[Plain-text document sources]

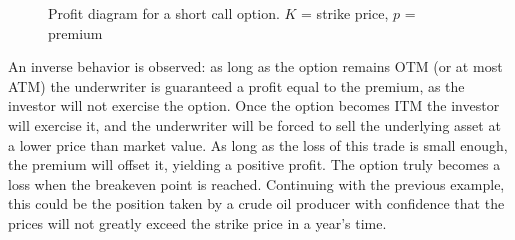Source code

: \documentclass[english,12pt,a4paper,pdftex,sci,utf8]{aaltothesis}
\begin{document}
\begin{center}
\begin{figure}[H]
\centering
    \caption{Profit diagram for a short call option. $K$ = strike price, $p$ = premium}
    \label{fig:short_call_payoff}
\end{figure}
\end{center}

An inverse behavior is observed: as long as the option remains OTM (or at most ATM) the underwriter is guaranteed a profit equal to the premium, as the investor will not exercise the option. Once the option becomes ITM the investor will exercise it, and the underwriter will be forced to sell the underlying asset at a lower price than market value. As long as the loss of this trade is small enough, the premium will offset it, yielding a positive profit. The option truly becomes a loss when the breakeven point is reached. Continuing with the previous example, this could be the position taken by a crude oil producer with confidence that the prices will not greatly exceed the strike price in a year's time.
\end{document}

Problem details – Report back each line of the entries that holds the string "begin".

Task output –
\begin{document}
\begin{center}
\begin{figure}[H]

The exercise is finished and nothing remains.